JAKARTA, KabarSDGs — Kementerian Lingkungan Hidup dan Kehutanan (KLHK) terus berupaya meningkatkan pengelolaan limbah bahan berbahaya dan beracun (B3). Limbah Spent Bleaching Earth (SBE) menjadi salah satu fokus penanganan.
Dirjen Pengelolaan Sampah, Limbah, dan Bahan Berbahaya Beracun (PSLB3) KLHK Rosa Vivien Ratnawati mengatakan, SBE merupakan limbah padat B3 hasil penyulingan minyak sawit pada industri minyak goreng atau oleochemichal. Menurut hasil penelitian, setiap 60 juta ton produksi minyak sawit menghasilkan 600 ribu ton limbah SBE.

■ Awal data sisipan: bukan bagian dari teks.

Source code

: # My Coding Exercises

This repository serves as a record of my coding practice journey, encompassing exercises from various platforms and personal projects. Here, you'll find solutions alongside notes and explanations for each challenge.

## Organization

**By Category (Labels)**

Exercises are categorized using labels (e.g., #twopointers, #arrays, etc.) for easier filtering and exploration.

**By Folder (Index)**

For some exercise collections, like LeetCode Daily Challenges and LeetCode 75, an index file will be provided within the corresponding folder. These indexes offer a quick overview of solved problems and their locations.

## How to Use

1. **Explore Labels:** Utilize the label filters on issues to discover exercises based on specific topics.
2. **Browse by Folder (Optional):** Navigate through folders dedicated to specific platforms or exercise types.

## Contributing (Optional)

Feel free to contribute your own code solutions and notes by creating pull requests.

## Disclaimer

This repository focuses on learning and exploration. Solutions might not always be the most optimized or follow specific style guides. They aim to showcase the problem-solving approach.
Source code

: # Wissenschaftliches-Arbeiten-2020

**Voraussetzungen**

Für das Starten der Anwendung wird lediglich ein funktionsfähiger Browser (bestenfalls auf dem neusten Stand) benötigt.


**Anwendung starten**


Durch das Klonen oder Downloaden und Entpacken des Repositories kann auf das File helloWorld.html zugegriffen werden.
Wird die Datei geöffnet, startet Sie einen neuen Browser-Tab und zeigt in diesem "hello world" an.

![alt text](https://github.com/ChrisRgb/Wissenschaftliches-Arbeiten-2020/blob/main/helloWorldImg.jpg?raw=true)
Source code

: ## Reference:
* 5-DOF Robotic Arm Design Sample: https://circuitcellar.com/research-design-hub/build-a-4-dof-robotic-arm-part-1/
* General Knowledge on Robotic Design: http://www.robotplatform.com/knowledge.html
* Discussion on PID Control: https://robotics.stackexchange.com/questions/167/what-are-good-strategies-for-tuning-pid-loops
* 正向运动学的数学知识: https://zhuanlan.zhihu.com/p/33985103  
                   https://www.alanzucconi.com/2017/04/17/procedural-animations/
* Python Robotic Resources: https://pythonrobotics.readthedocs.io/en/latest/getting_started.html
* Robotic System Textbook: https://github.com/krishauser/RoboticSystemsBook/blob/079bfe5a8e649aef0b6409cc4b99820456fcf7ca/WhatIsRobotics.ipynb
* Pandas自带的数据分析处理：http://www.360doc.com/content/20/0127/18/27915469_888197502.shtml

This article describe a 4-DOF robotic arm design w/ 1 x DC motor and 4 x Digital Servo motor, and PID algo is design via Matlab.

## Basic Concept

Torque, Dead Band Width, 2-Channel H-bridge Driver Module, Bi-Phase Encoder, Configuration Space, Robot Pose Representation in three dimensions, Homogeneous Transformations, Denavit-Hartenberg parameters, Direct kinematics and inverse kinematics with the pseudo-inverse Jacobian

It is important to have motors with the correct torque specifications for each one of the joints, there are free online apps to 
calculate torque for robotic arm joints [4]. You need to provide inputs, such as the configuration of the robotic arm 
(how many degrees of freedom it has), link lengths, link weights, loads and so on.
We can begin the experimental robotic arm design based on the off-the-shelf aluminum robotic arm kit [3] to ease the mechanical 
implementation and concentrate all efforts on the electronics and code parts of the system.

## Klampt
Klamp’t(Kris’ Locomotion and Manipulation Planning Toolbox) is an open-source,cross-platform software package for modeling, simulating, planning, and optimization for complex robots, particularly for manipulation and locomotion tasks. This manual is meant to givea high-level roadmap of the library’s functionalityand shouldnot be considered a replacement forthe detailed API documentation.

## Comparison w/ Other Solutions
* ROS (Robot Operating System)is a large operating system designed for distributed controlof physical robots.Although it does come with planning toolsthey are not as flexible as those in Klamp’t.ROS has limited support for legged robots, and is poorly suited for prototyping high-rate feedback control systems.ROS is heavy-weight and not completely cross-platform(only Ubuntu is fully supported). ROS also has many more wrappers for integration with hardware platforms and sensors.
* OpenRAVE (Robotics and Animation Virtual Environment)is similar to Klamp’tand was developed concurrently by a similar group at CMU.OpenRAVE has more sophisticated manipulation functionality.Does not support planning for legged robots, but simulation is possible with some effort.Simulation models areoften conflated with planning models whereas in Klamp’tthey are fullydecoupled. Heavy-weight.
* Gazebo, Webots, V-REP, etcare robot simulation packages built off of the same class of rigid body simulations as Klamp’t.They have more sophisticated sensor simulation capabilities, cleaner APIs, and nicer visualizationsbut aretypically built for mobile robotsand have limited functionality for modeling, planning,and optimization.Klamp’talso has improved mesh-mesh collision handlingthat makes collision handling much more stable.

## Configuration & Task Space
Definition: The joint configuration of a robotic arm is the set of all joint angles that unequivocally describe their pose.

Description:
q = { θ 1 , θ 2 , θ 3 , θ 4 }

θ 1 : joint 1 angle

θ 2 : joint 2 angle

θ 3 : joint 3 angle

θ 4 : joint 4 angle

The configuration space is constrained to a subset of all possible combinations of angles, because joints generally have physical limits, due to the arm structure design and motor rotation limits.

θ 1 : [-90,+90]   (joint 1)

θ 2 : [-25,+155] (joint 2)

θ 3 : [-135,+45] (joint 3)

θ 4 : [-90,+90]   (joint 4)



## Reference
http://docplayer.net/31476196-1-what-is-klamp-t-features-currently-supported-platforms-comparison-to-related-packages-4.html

“Peningkatan jumlah industri minyak nabati berdampak meningkatkan jumlah limbah SBE, sehingga akan menjadi masalah jika tidak diimbangi dengan pengelolaan yang baik,” ujar Vivien dalam siaran pers yang diterima KabarSDGs.com, Jumat (26/6).
Data Aplikasi Pelaporan Kinerja Pengelolaan Limbah B3 KLHK (SIRAJA) mencatat timbulan limbah SBE meningkat dalam tiga tahun terakhir. Tercatat 184.162 ton pada 2017, 637.475 ton pada 2018, dan 778.894 ton pada 2019.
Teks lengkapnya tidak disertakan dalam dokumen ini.